Mix the other ingredients and add the dressing. Season with S&P to taste and serve.

This is really nice with khobez, pittas or similar.

Ottolenghi: The Cookbook




  1. The Ottolenghi cookbook is on my wish list. My cook book shelf is full and encroaching on all the other book shelves now so I have tried to curb my cook book purchasing of late. However…

    Aubergines might possibly be my favourite vegetable (or are they a fruit because of the seeds?!). I make an aubergine and tomato soup with the aubergines done this way and it gives it the most amazing flavour.

  2. I, too, have a huge cookbook collection and usually treat them as an alternative to fiction. I find certain recipes that fit into what I’m already cooking but don’t go much beyond that. I’ve been thinking that I should take them, one by one, and actually cook from them- like you did.

    This recipe looks and sounds amazing- just the type of food that I love eating in the summer or whenever I want to remember summer. Thanks for sharing.

  3. Great minds…I, too, have the Ottolenghi cookbook and I’ve dipped in but don’t use it enough. This recipe looks fab – and it’s a excellent nudge towards digging out the book again. Thank you!

  4. fingersandtoes says

    Just got the Ottolenghi cookbook today and I’m making the Roasted aubergine with saffron yoghurt – I happened to have all of the ingredients at hand except the pomegranate seeds, and luckily the corner shop sells pomegranates. Waiting for the aubergines to cool now…

  5. If I don’t get this Ottolenghi book soon I will be really annoyed – between you and Browners your Ottolenghi posts have shown it’s obviously a must-buy!

  6. My copy of the Ottolenghi book arrived from Amazon this morning! I am struggling to concentrate on work right now…

    I think I’m going to make the parmesan and poppy biscuits for my UKFBA stall at the Covent Garden Real Food Market this Thursday. I had them at The Underground Restaurant and they were delicious – so moreish!

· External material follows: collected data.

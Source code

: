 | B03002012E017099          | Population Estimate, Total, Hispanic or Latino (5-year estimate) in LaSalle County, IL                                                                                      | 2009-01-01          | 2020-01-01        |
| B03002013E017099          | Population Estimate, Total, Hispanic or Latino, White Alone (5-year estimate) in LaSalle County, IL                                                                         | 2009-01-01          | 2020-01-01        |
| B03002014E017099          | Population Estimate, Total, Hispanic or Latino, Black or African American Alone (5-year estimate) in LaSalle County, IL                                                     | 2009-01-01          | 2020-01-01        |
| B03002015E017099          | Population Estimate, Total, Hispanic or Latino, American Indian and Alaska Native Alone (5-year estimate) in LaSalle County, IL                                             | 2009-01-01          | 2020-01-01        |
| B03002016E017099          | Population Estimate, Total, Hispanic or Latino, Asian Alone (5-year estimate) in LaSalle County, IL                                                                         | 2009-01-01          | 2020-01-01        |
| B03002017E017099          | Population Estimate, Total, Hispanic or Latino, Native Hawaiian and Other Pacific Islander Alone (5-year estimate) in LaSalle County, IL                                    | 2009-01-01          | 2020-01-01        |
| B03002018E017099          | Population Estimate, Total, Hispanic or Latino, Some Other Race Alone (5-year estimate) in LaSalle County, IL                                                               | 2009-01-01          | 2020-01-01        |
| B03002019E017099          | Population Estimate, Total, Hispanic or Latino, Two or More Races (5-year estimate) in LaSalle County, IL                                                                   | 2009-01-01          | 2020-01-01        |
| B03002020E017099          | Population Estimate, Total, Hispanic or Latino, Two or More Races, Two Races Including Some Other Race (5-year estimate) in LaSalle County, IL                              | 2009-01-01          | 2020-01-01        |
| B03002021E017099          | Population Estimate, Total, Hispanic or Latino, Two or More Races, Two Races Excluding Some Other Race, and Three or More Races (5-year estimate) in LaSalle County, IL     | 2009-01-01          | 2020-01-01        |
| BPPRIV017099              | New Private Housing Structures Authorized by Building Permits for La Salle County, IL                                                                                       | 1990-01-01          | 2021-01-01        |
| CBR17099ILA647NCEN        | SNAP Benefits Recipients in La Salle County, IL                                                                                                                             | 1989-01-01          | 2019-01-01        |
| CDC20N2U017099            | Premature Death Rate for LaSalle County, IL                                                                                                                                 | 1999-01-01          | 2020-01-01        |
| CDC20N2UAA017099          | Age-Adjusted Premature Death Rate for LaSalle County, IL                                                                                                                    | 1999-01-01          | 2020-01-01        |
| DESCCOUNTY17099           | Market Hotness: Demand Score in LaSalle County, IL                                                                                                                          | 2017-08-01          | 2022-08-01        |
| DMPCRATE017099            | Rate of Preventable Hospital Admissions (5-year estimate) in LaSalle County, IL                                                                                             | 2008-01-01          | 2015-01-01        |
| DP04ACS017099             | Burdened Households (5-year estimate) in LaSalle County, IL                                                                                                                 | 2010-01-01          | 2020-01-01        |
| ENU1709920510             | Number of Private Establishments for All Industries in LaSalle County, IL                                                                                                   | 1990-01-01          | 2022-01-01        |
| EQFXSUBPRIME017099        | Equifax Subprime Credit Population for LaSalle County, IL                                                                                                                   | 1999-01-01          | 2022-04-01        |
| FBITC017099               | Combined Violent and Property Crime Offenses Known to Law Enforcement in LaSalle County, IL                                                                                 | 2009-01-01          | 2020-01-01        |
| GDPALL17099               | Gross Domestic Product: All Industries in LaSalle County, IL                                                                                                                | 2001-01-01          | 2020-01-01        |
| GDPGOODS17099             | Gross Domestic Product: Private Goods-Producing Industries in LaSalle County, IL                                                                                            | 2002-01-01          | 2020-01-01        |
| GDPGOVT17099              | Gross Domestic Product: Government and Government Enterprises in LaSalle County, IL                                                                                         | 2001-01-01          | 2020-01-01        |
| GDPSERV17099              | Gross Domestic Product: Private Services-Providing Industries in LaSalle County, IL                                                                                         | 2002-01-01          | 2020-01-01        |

  7. I’m a big fan of aubergines, thanks for sharing that delicious recipe. i’m leaving to Istanbul in two weeks and aubergine will be my Mojo for two weeks. Turkish food is heaven!

  8. This looks lovely (def worth the repeat photo). Burnt aubergine isn’t the prettiest thing so making it look good is no mean feat. I imagine sweet peppers are a great complement to the smoky aubergine flavour.

    I *heart* the Ottolenghi book too. I’m always vaguely surprised when I remember that I haven’t made more than a handful of recipes from it. Too busy looking at the pics.

  9. eve says

    Ottolenghi was a xmas present. I love it. Sent it as a present to canada last week and received, almost immediately, thanks accompanied by fotos of finished dishes. Last night we ate his beetroot,meatballs,butterbeans and the kisir recipe he published in the Guardian. Wow, it is good. Have not tried the burnt aubergine but will do soon. Can recommend the turkey meatballs with roasted pepper dip. How can turkey mince taste this good? Must be the number of ingredients involved in this and every recipe of his.
    Did you make the pitta? Have just cracked how to do it or rather my breadmaking husband has.

  10. Kitchen Goddess says

    I love this cookbook, everything I’ve made has been delicious. Your dish looks stunning Niamh :)

  11. LOL – I’m glad to see I’m not the only one who posts in haste and repents at leisure ;-) Ottolenghi’s book is the best – I also have it and don’t use it often enough. And now that I finally have a gas stove, I can make these burnt aubergines – hurrah!

  12. Think I must have missed the ‘original’ post on this, but the dish is quite similar to the Indian/Bengali baigun bhata. This uses lots of mustard oil in which is pretty powerful!
    In fact I think Gastrogeek had a post on it recently….

  13. Lovely picture. I love burnt aubergine. Have you tried feeding this to Chris? Well done Ottolenghi. Another triumph.

  14. Great post! I have the Ottolenghi cookbook and while some of the recipes seem quite tricky, this one sounds pretty easy. I am definitely going to have to try it out soon.
    Quick question for you… how would you recommend burning the aubergine if you don’t have a gas burner? Thanks!